Chapter 120
Summer's POV
Kieran walked in carrying a small paper bag and a drink carrier with three cups balanced precariously in his left hand, his right arm hanging loose at his side. He didn't see me at first, his gaze going straight to Lily, but then his eyes flicked up and landed on mine. He froze for half a second, something unreadable crossing his face—not surprise, because he'd known I was here, had bought the third drink for me—but something sharper that looked almost like panic as his gaze swept over my expression, reading whatever I was failing to hide.
The armor I now understood he'd been building for years, brick by brick, each layer added after another blow from a father who should have protected him instead of breaking him.
He set one cup down in front of Lily—hot chocolate with extra whipped cream—and placed the drink carrier on the table between us. The third cup was a caramel iced coffee, the kind with the caramel swirl mixed through the cream, condensation already beading on the plastic. My favorite. The one I'd ordered every single time we'd come here in my past life, back when I thought those little rituals meant something, back when I thought he might have been paying attention.
But now I knew. He had been paying attention. He always had been. And he was still paying attention even as he tried to push me away, even as he prepared to disappear from my life to keep me safe from the monster who'd stolen his childhood and left him with a hand that would never fully heal.
He pulled two small boxes from the paper bag and set them down with a soft clink, the clear plastic containers showing off glazed donuts topped with strawberry icing and little white sprinkles that caught the light. They weren't fancy—Dunkin' didn't do fancy—but they were exactly the kind of thing I used to get when I was stressed, when I needed something sweet and comforting and familiar.
The kind of thing he'd remembered even though he was pretending he didn't care, even though he was trying to make me believe this meant nothing.
"Finish your drink," he said to Lily, his voice flat. "Stop talking so much."
Lily's hand stilled on her cup, and I saw something flicker across her face—a shadow of the girl who'd just told me about blood on the floor and her brother's screams—before she nodded quickly and took another sip. She didn't bounce in her seat or chatter about her day the way she had before. She just sat there, smaller somehow, watching Kieran with those big brown eyes that had seen too much for a child her age.
She was putting on a mask for him. Pretending to be okay so he wouldn't worry. Just like he was pretending for me.
Then he turned to me, his gray eyes meeting mine for just a moment before sliding away. "They had extra," he said, nodding at the iced coffee and the donuts, his tone so carefully indifferent it made my chest ache. "Didn't want to waste it."
His hand brushed mine as he pushed the cup closer, just the barest touch of cold fingertips against the back of my hand, and I wanted to grab hold of him, to pull him into the seat next to me and tell him I knew—I knew about his father, I knew about the nights he'd spent in the hospital, I knew about the hand he'd sacrificed to keep Lily safe. I wanted to tell him he didn't have to run, that he didn't have to face this alone, that I would stand between him and every demon from his past if he'd just let me.
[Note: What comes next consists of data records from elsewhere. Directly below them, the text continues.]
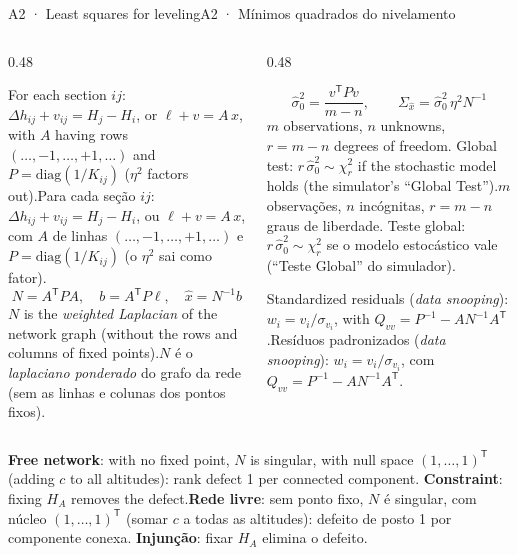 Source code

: \documentclass[aspectratio=169,11pt]{beamer}
\newcommand{\tr}[2]{\ifEN#2\else#1\fi}
\begin{document}
\begin{frame}{\tr{A2 · Mínimos quadrados do nivelamento}{A2 · Least squares for leveling}}
  \scriptsize
  \begin{columns}[onlytextwidth]
    \begin{column}{0.48\textwidth}
      \begin{tcolorbox}[colback=mStoneLight, colframe=mStone, title={\tr{Modelo e solução}{Model and solution}}]
        \scriptsize
        \tr{Para cada seção $ij$: $\Delta h_{ij}+v_{ij}=H_j-H_i$, ou $\ell+v=A\,x$, com $A$ de linhas $(\dots,-1,\dots,+1,\dots)$ e $P=\mathrm{diag}(1/K_{ij})$ (o $\eta^{2}$ sai como fator).}{For each section $ij$: $\Delta h_{ij}+v_{ij}=H_j-H_i$, or $\ell+v=A\,x$, with $A$ having rows $(\dots,-1,\dots,+1,\dots)$ and $P=\mathrm{diag}(1/K_{ij})$ ($\eta^{2}$ factors out).}
        \begin{equation*}
          N=A^{\mathsf T}PA,\quad b=A^{\mathsf T}P\ell,\quad \hat x=N^{-1}b
        \end{equation*}
        \tr{$N$ é o \emph{laplaciano ponderado} do grafo da rede (sem as linhas e colunas dos pontos fixos).}{$N$ is the \emph{weighted Laplacian} of the network graph (without the rows and columns of fixed points).}
      \end{tcolorbox}
    \end{column}
    \begin{column}{0.48\textwidth}
      \begin{tcolorbox}[colback=mTeal!8, colframe=mTeal, title={\tr{Precisão}{Precision}}]
        \scriptsize
        \begin{equation*}
          \hat\sigma_0^{2}=\frac{v^{\mathsf T}Pv}{m-n},\qquad
          \Sigma_{\hat x}=\hat\sigma_0^{2}\,\eta^{2}N^{-1}
        \end{equation*}
        \tr{$m$ observações, $n$ incógnitas, $r=m-n$ graus de liberdade. Teste global: $r\,\hat\sigma_0^{2}\sim\chi^{2}_{r}$ se o modelo estocástico vale (``Teste Global'' do simulador).}{$m$ observations, $n$ unknowns, $r=m-n$ degrees of freedom. Global test: $r\,\hat\sigma_0^{2}\sim\chi^{2}_{r}$ if the stochastic model holds (the simulator's ``Global Test'').}
        \smallskip

        \tr{Resíduos padronizados (\emph{data snooping}): $w_i=v_i/\sigma_{v_i}$, com $Q_{vv}=P^{-1}-AN^{-1}A^{\mathsf T}$.}{Standardized residuals (\emph{data snooping}): $w_i=v_i/\sigma_{v_i}$, with $Q_{vv}=P^{-1}-AN^{-1}A^{\mathsf T}$.}
      \end{tcolorbox}
    \end{column}
  \end{columns}
  \medskip
  \tr{\textbf{Rede livre}: sem ponto fixo, $N$ é singular, com núcleo $(1,\dots,1)^{\mathsf T}$ (somar $c$ a todas as altitudes): defeito de posto \num{1} por componente conexa. \textbf{Injunção}: fixar $H_A$ elimina o defeito.}{\textbf{Free network}: with no fixed point, $N$ is singular, with null space $(1,\dots,1)^{\mathsf T}$ (adding $c$ to all altitudes): rank defect \num{1} per connected component. \textbf{Constraint}: fixing $H_A$ removes the defect.}
\end{frame}
\end{document}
But he was already pulling back, his hand disappearing into his pocket, his shoulders tense with the weight of everything he was carrying by himself.
"I..." The words caught in my throat, thick and painful, because I could still hear Lily's voice in my head—There was blood everywhere—and I could see it now, in the careful way he held his right hand, in the way his jaw was clenched so tight it had to hurt. "I can't."
"Can't what?" Kieran asked, his voice sharp with suspicion, his eyes narrowing as he looked at me properly for the first time since he'd walked in.
"Eat right now," I managed, and my voice came out hoarse, barely above a whisper. My stomach was churning, acid burning at the back of my throat, because every time I looked at him I saw a fourteen-year-old boy with a shattered hand and a father who'd put it there. "I'm not... I don't feel well."
It wasn't a lie. The donut sat in its little plastic box, innocent and sweet, and I wanted to appreciate the gesture, wanted to be touched by the fact that he'd remembered what I liked even in the middle of everything he was dealing with. But all I could think about was whether he'd used the money from his tutoring sessions to buy it, whether every dollar he spent on me was a dollar he couldn't spend on Lily's hearing aids or their escape from this city, and the thought made me feel sick with guilt and grief.
"Then let it sit," he cut in, his tone leaving no room for argument, his gaze fixed somewhere over my shoulder. "Drink it later. Whatever."